Entre les soussignés, QUALTECH SERVICES SAS à associé unique, immatriculée au RCS de Nanterre sous le numéro 308.017.847, dont le siège est à Genneviliers, numéro 79 de l’avenue Louis Roche, représentée par Monsieur __________, en sa qualité de _________, d'une part,
Et L’organisation syndicale CGT représentée par son délégué syndical, Monsieur _________. d’autre part,
Préambule Le présent accord est conclu en application des articles L. 2242-1 et suivants du code du travail, relatifs à l'égalité professionnelle entre les femmes et les hommes.
Les parties réaffirment, à cette occasion, leur conviction que l’égalité professionnelle entre les femmes et les hommes est facteur de créativité et de progrès et participe, à ce titre, à la performance de l’entreprise.
Article 1 – Champ d’application
Les dispositions du présent accord s’appliquent à l’ensemble du personnel de la société Qualtech Services.
Art. 2 – Etat des lieux Les indicateurs examinés dans le cadre de la présente négociation, afin de comparer la situation respective des femmes et des hommes, ont permis aux partenaire sociaux de se faire une représentation fidèle de l’entreprise et de partager un diagnostic commun facilitant l’identification des domaines dans lesquels l’entreprise doit continuer d’agir pour parvenir, à terme, à une égalité de traitement stricte entre les femmes et les hommes.
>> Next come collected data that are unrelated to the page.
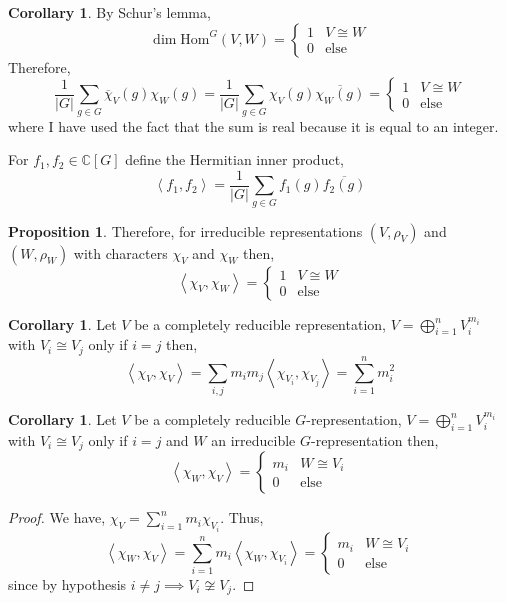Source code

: \documentclass[12pt]{extarticle}
\newcommand{\C}{\mathbb{C}}
\newcommand{\repHom}[3]{\mathrm{Hom}^{#1} \left( #2, #3 \right)}
\newcommand{\inner}[2]{\left<#1, #2 \right>}
\theoremstyle{definition}
\newtheorem{proposition}[theorem]{Proposition}
\newtheorem{corollary}[theorem]{Corollary}
\newenvironment{definition}[1][Definition:]{\begin{trivlist}
\item[\hskip \labelsep {\bfseries #1}]}{\end{trivlist}}
\begin{document}
\begin{corollary}
By Schur's lemma, 
\[ \dim{\repHom{G}{V}{W}} = \begin{cases}
1 & V \cong W \\
0 & \text{else}
\end{cases}\]
Therefore,
\[ \frac{1}{|G|} \sum_{g \in G} \overline{\chi}_V(g) \chi_W(g) = \frac{1}{|G|} \sum_{g \in G} {\chi}_V(g) \overline{\chi_W(g)} =
\begin{cases}
1 & V \cong W \\
0 & \text{else}
\end{cases}\]
where I have used the fact that the sum is real because it is equal to an integer.
\end{corollary}

\begin{definition}
For $f_1, f_2 \in \C[G]$ define the Hermitian inner product,
\[ \inner{f_1}{f_2} = \frac{1}{|G|} \sum_{g \in G} {f_1(g)} \overline{f_2(g)} \]
\end{definition}

\begin{proposition}
Therefore, for irreducible representations $(V, \rho_V)$ and $(W, \rho_W)$ with characters $\chi_V$ and $\chi_W$ then,
\[\inner{\chi_V}{\chi_W} = 
\begin{cases}
1 & V \cong W \\
0 & \text{else}
\end{cases}\]
\end{proposition}

\begin{corollary}
Let $V$ be a completely reducible representation, $V = \bigoplus\limits_{i = 1}^n V_i^{m_i}$ with $V_i \cong V_j$ only if $i = j$ then, 
\[\inner{\chi_V}{\chi_V} = \sum_{i,j} m_i m_j \inner{\chi_{V_i}}{\chi_{V_j}} = \sum_{i =  1}^n m_i^2\]
\end{corollary}

\begin{corollary} \label{chargivesisotofactor}
Let $V$ be a completely reducible $G$-representation, $V = \bigoplus\limits_{i = 1}^n V_i^{m_i}$ with $V_i \cong V_j$ only if $i = j$ and $W$ an irreducible $G$-representation then,
\[ \inner{\chi_W}{\chi_V} = 
\begin{cases}
m_i & W \cong V_i \\
0 & \text{else}
\end{cases}\]
\end{corollary}

\begin{proof}
We have, $\chi_V = \sum_{i = 1}^n m_i \chi_{V_i}$. Thus,
\[ \inner{\chi_W}{\chi_V} = \sum_{i = 1}^n m_i \inner{\chi_W}{\chi_{V_i}} =
\begin{cases}
m_i & W \cong V_i \\
0 & \text{else}
\end{cases}\]
since by hypothesis $i \neq j \implies V_i \not\cong V_j$. 
\end{proof}
\end{document}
Notre entreprise emploie, historiquement, une faible proportion de femmes (16 % de l’effectif en moyenne).
L’origine de cette situation est connue : les ¾ de nos effectifs sont directement dédiés aux interventions techniques en clientèle mais seulement 6% de femmes composent cette équipe sav malgré les progrès constatés au cours des dernières années (en 2018, l’activité n’employait encore aucune femme). A l’inverse, les fonctions administratives (gestion contrats, installations, facturation…) restent très largement occupées par les femmes. Art. 3 – Domaines d’action Les parties conviennent de se fixer des objectifs de progression dans les domaines énumérés ci-après : - l'embauche, - la formation professionnelle, - la rémunération effective.
Article 4 – L’embauche
La société se fixe pour objectif de faire progresser la mixité dans les métiers présentant un fort déséquilibre de représentation entre les sexes (métiers de la maintenance et de la réparation, métiers administratifs), en veillant lors de ses recrutements et à l’occasion des mobilités internes :
à formuler des offres d’emploi (et des descriptions de poste internes) de manière non sexuée et ne comportant pas de formulations susceptibles de décourager les femmes ou les hommes de postuler aux postes proposés :
à ce que le process de gestion des candidatures soit respectueux de la non-discrimination liée notamment au sexe en veillant, par exemple, à la mixité des recruteurs chaque fois que possible ou à la parité femmes / hommes dans les viviers de candidature ;
à l’application de critères objectifs de recrutement, tels que l’expérience, la formation initiale et professionnelle, et les compétences techniques, professionnelles et comportementales en termes de savoir, savoir-être et savoir-faire.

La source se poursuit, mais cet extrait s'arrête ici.